Celebrities are driving me nuts. More specifically, their desperate attempts to remain relevant during a global pandemic is driving me nuts. When I’m not directing my pent up rage at one of my unsuspecting siblings, you can bet I’m screaming at my phone for notifying me of the creation of yet ANOTHER celebrity “good news” Instagram show — Yes, this is a direct dig at John Krasinski. GO AWAY JOHN! I don’t CARE what the Hadids are up to during quarantine and I don’t need “Vogue” to publish spreads of them frolicking through their expansive backyards in $700 jeans and Gucci sweaters. I don’t need billionaires to tell me that we’re all in this together while they’re quarantining on their private island and I’m wrestling with my brother over the last granola bar in the cabinet. Don’t even get me started on Justin Timberlake’s misfire of the week (feel free to look it up if you’re in the mood to scream at your computer screen).

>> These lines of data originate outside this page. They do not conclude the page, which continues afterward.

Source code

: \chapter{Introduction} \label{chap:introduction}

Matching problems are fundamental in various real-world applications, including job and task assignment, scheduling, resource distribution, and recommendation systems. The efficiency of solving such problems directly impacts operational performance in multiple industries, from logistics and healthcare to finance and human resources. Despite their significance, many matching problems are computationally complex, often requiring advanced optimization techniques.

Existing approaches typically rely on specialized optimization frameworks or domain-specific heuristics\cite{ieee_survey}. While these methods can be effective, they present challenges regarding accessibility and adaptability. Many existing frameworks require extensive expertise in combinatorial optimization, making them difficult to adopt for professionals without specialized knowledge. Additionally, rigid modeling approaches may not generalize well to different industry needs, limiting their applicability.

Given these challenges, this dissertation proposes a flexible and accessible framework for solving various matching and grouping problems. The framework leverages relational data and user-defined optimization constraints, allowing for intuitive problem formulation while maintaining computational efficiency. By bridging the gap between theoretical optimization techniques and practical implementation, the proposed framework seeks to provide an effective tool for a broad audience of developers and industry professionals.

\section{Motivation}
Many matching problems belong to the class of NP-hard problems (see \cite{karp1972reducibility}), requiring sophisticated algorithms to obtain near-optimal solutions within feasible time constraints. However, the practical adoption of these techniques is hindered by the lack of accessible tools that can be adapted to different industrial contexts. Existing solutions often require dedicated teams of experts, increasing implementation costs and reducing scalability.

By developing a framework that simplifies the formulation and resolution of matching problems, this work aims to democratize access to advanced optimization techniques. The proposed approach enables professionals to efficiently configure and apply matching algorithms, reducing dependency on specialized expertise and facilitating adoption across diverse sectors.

Right now, in a time of massive, worldwide devastation and mourning, celebrities are the last thing on everyone’s mind. I understand a need for escapism through content unrelated to the news, but I don’t necessarily think it should come in the form of Instagram live. The unabashed self-promotion that is the foundation of celebrity culture and social media that typically fills me with glee is instead leaving me with a poor taste in my mouth. Basically, and I never thought I’d say this, I want celebrities to go away. Just shut off your phones and chill out. Don’t join TikTok. Don’t try to save the world by donating half of the proceeds of your disgusting wine to charity. Just be quiet for once, please.
Photo Courtesy of SLATE.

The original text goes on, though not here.